Work instructions> Each line below should be repeated exactly as it stands.

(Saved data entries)
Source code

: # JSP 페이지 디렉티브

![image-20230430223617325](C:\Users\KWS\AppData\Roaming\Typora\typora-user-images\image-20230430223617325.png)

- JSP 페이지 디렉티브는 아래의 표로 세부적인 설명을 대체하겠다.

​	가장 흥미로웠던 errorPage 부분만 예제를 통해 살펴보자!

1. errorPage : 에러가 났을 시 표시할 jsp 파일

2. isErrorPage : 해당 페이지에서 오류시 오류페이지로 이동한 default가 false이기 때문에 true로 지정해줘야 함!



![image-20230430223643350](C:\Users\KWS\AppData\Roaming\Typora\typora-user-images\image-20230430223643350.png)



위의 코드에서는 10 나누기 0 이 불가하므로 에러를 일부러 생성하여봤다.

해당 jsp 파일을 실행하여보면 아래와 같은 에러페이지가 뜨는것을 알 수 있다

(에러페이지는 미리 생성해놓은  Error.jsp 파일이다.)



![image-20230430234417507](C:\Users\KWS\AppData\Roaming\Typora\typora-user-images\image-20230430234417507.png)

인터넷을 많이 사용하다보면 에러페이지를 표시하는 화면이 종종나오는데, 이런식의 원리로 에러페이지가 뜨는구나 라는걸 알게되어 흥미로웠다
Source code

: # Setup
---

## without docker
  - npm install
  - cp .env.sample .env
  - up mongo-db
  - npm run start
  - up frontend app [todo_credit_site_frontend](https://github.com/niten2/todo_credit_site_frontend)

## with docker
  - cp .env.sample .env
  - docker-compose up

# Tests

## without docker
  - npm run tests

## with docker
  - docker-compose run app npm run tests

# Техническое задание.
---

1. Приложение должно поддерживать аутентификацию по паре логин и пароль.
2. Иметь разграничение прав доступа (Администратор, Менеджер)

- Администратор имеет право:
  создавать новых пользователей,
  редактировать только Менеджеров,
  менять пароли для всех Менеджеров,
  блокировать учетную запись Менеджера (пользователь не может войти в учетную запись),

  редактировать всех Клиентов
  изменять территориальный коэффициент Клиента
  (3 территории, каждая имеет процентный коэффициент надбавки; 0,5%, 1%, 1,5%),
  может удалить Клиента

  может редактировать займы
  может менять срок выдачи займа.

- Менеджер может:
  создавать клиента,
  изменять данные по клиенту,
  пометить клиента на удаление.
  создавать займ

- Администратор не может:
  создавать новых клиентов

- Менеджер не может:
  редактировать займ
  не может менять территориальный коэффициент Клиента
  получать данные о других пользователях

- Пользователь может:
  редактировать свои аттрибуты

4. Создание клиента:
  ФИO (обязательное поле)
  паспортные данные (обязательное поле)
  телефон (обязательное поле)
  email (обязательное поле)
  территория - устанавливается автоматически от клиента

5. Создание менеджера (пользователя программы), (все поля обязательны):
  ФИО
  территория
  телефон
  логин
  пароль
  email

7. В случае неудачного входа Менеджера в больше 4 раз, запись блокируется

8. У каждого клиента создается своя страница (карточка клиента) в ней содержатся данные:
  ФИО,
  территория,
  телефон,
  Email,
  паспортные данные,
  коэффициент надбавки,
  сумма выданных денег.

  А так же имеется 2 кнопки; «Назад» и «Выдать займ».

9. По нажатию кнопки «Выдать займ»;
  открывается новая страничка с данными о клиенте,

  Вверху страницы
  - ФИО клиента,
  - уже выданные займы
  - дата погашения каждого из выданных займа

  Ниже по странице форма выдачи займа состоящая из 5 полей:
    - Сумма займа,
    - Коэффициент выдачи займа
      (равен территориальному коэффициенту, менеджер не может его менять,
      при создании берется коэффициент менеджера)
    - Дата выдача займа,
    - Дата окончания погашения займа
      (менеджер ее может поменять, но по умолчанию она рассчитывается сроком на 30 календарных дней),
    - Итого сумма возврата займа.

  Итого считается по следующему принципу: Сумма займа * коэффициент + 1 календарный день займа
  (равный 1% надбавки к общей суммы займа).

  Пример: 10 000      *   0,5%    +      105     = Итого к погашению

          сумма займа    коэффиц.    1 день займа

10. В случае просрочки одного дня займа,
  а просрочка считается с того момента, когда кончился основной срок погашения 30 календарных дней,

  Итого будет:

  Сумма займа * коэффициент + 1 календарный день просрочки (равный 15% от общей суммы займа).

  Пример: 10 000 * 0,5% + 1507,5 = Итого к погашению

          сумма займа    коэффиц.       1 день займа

Answer to the problem>
Source code

: # JSP 페이지 디렉티브

![image-20230430223617325](C:\Users\KWS\AppData\Roaming\Typora\typora-user-images\image-20230430223617325.png)

- JSP 페이지 디렉티브는 아래의 표로 세부적인 설명을 대체하겠다.

​	가장 흥미로웠던 errorPage 부분만 예제를 통해 살펴보자!

1. errorPage : 에러가 났을 시 표시할 jsp 파일

2. isErrorPage : 해당 페이지에서 오류시 오류페이지로 이동한 default가 false이기 때문에 true로 지정해줘야 함!



![image-20230430223643350](C:\Users\KWS\AppData\Roaming\Typora\typora-user-images\image-20230430223643350.png)



위의 코드에서는 10 나누기 0 이 불가하므로 에러를 일부러 생성하여봤다.

해당 jsp 파일을 실행하여보면 아래와 같은 에러페이지가 뜨는것을 알 수 있다

(에러페이지는 미리 생성해놓은  Error.jsp 파일이다.)



![image-20230430234417507](C:\Users\KWS\AppData\Roaming\Typora\typora-user-images\image-20230430234417507.png)

인터넷을 많이 사용하다보면 에러페이지를 표시하는 화면이 종종나오는데, 이런식의 원리로 에러페이지가 뜨는구나 라는걸 알게되어 흥미로웠다
Source code

: # Setup
---

## without docker
  - npm install
  - cp .env.sample .env
  - up mongo-db
  - npm run start
  - up frontend app [todo_credit_site_frontend](https://github.com/niten2/todo_credit_site_frontend)

## with docker
  - cp .env.sample .env
  - docker-compose up

# Tests

## without docker
  - npm run tests

## with docker
  - docker-compose run app npm run tests

# Техническое задание.
---

1. Приложение должно поддерживать аутентификацию по паре логин и пароль.
2. Иметь разграничение прав доступа (Администратор, Менеджер)

- Администратор имеет право:
  создавать новых пользователей,
  редактировать только Менеджеров,
  менять пароли для всех Менеджеров,
  блокировать учетную запись Менеджера (пользователь не может войти в учетную запись),

  редактировать всех Клиентов
  изменять территориальный коэффициент Клиента
  (3 территории, каждая имеет процентный коэффициент надбавки; 0,5%, 1%, 1,5%),
  может удалить Клиента

  может редактировать займы
  может менять срок выдачи займа.

- Менеджер может:
  создавать клиента,
  изменять данные по клиенту,
  пометить клиента на удаление.
  создавать займ

- Администратор не может:
  создавать новых клиентов

- Менеджер не может:
  редактировать займ
  не может менять территориальный коэффициент Клиента
  получать данные о других пользователях

- Пользователь может:
  редактировать свои аттрибуты

4. Создание клиента:
  ФИO (обязательное поле)
  паспортные данные (обязательное поле)
  телефон (обязательное поле)
  email (обязательное поле)
  территория - устанавливается автоматически от клиента

5. Создание менеджера (пользователя программы), (все поля обязательны):
  ФИО
  территория
  телефон
  логин
  пароль
  email

7. В случае неудачного входа Менеджера в больше 4 раз, запись блокируется

8. У каждого клиента создается своя страница (карточка клиента) в ней содержатся данные:
  ФИО,
  территория,
  телефон,
  Email,
  паспортные данные,
  коэффициент надбавки,
  сумма выданных денег.

  А так же имеется 2 кнопки; «Назад» и «Выдать займ».

9. По нажатию кнопки «Выдать займ»;
  открывается новая страничка с данными о клиенте,

  Вверху страницы
  - ФИО клиента,
  - уже выданные займы
  - дата погашения каждого из выданных займа

  Ниже по странице форма выдачи займа состоящая из 5 полей:
    - Сумма займа,
    - Коэффициент выдачи займа
      (равен территориальному коэффициенту, менеджер не может его менять,
      при создании берется коэффициент менеджера)
    - Дата выдача займа,
    - Дата окончания погашения займа
      (менеджер ее может поменять, но по умолчанию она рассчитывается сроком на 30 календарных дней),
    - Итого сумма возврата займа.

  Итого считается по следующему принципу: Сумма займа * коэффициент + 1 календарный день займа
  (равный 1% надбавки к общей суммы займа).

  Пример: 10 000      *   0,5%    +      105     = Итого к погашению

          сумма займа    коэффиц.    1 день займа

10. В случае просрочки одного дня займа,
  а просрочка считается с того момента, когда кончился основной срок погашения 30 календарных дней,

  Итого будет:

  Сумма займа * коэффициент + 1 календарный день просрочки (равный 15% от общей суммы займа).

  Пример: 10 000 * 0,5% + 1507,5 = Итого к погашению

          сумма займа    коэффиц.       1 день займа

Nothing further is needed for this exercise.